### Work required
Leaving out the pictures, transcribe all of the records faithfully.

[Data to process Boundary: Start]

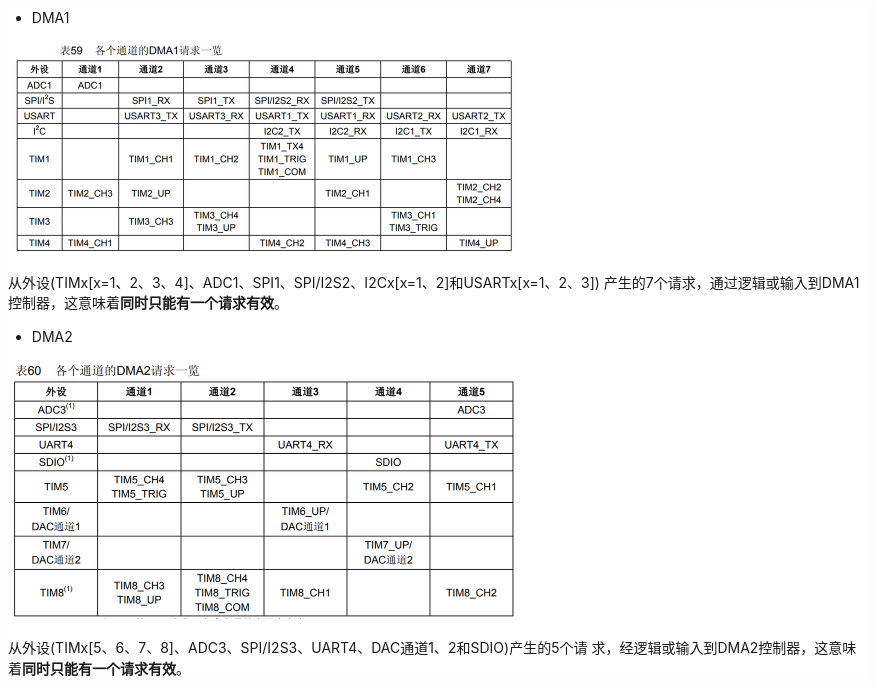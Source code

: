 - DMA1

<img src="./LV001-DMA简介/img/image-20230504215807787.png" alt="image-20230504215807787" style="zoom:50%;" />

从外设(TIMx[x=1、2、3、4]、ADC1、SPI1、SPI/I2S2、I2Cx[x=1、2]和USARTx[x=1、2、3]) 产生的7个请求，通过逻辑或输入到DMA1控制器，这意味着**同时只能有一个请求有效**。

- DMA2

<img src="./LV001-DMA简介/img/image-20230504215816557.png" alt="image-20230504215816557" style="zoom:50%;" />

从外设(TIMx[5、6、7、8]、ADC3、SPI/I2S3、UART4、DAC通道1、2和SDIO)产生的5个请 求，经逻辑或输入到DMA2控制器，这意味着**同时只能有一个请求有效**。
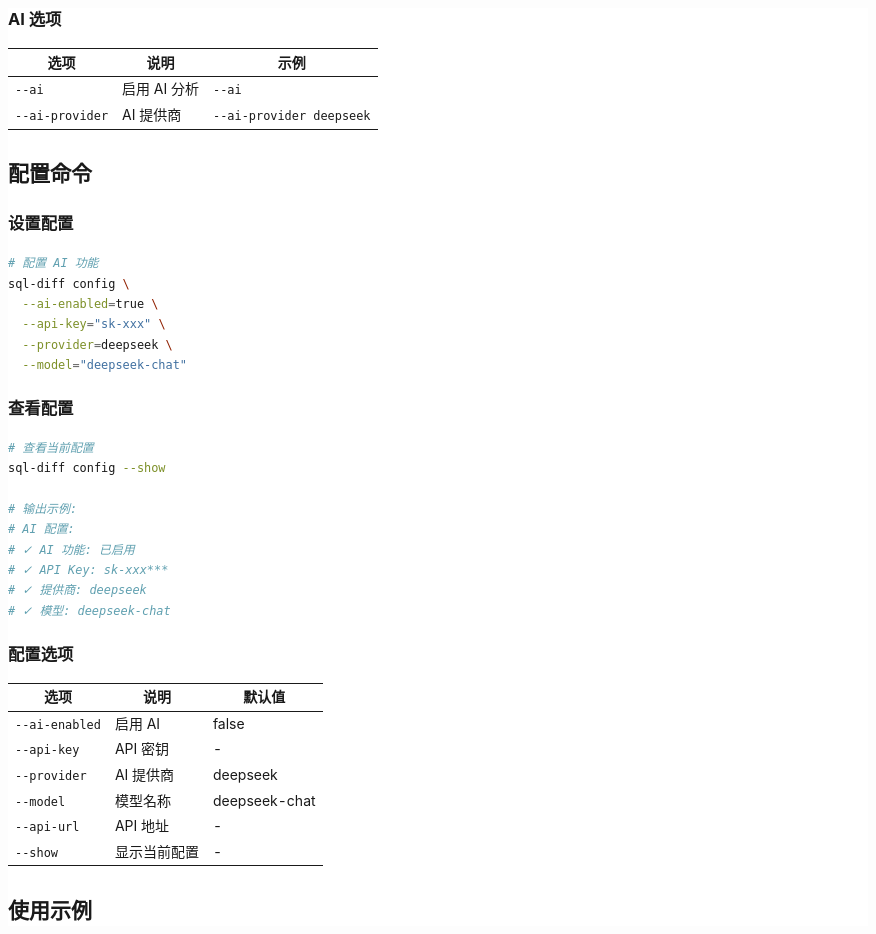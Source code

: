 ### AI 选项

| 选项 | 说明 | 示例 |
|------|------|------|
| `--ai` | 启用 AI 分析 | `--ai` |
| `--ai-provider` | AI 提供商 | `--ai-provider deepseek` |

## 配置命令

### 设置配置

```bash
# 配置 AI 功能
sql-diff config \
  --ai-enabled=true \
  --api-key="sk-xxx" \
  --provider=deepseek \
  --model="deepseek-chat"
```

### 查看配置

```bash
# 查看当前配置
sql-diff config --show

# 输出示例:
# AI 配置:
# ✓ AI 功能: 已启用
# ✓ API Key: sk-xxx***
# ✓ 提供商: deepseek
# ✓ 模型: deepseek-chat
```

### 配置选项

| 选项 | 说明 | 默认值 |
|------|------|--------|
| `--ai-enabled` | 启用 AI | false |
| `--api-key` | API 密钥 | - |
| `--provider` | AI 提供商 | deepseek |
| `--model` | 模型名称 | deepseek-chat |
| `--api-url` | API 地址 | - |
| `--show` | 显示当前配置 | - |

## 使用示例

[Data to process Boundary: End]

### Answer space
Source code

: - DMA1

<img src="./LV001-DMA简介/img/image-20230504215807787.png" alt="image-20230504215807787" style="zoom:50%;" />

从外设(TIMx[x=1、2、3、4]、ADC1、SPI1、SPI/I2S2、I2Cx[x=1、2]和USARTx[x=1、2、3]) 产生的7个请求，通过逻辑或输入到DMA1控制器，这意味着**同时只能有一个请求有效**。

- DMA2

<img src="./LV001-DMA简介/img/image-20230504215816557.png" alt="image-20230504215816557" style="zoom:50%;" />

从外设(TIMx[5、6、7、8]、ADC3、SPI/I2S3、UART4、DAC通道1、2和SDIO)产生的5个请 求，经逻辑或输入到DMA2控制器，这意味着**同时只能有一个请求有效**。
Source code

: ### AI 选项

| 选项 | 说明 | 示例 |
|------|------|------|
| `--ai` | 启用 AI 分析 | `--ai` |
| `--ai-provider` | AI 提供商 | `--ai-provider deepseek` |

## 配置命令

### 设置配置

```bash
# 配置 AI 功能
sql-diff config \
  --ai-enabled=true \
  --api-key="sk-xxx" \
  --provider=deepseek \
  --model="deepseek-chat"
```

### 查看配置

```bash
# 查看当前配置
sql-diff config --show

# 输出示例:
# AI 配置:
# ✓ AI 功能: 已启用
# ✓ API Key: sk-xxx***
# ✓ 提供商: deepseek
# ✓ 模型: deepseek-chat
```

### 配置选项

| 选项 | 说明 | 默认值 |
|------|------|--------|
| `--ai-enabled` | 启用 AI | false |
| `--api-key` | API 密钥 | - |
| `--provider` | AI 提供商 | deepseek |
| `--model` | 模型名称 | deepseek-chat |
| `--api-url` | API 地址 | - |
| `--show` | 显示当前配置 | - |

## 使用示例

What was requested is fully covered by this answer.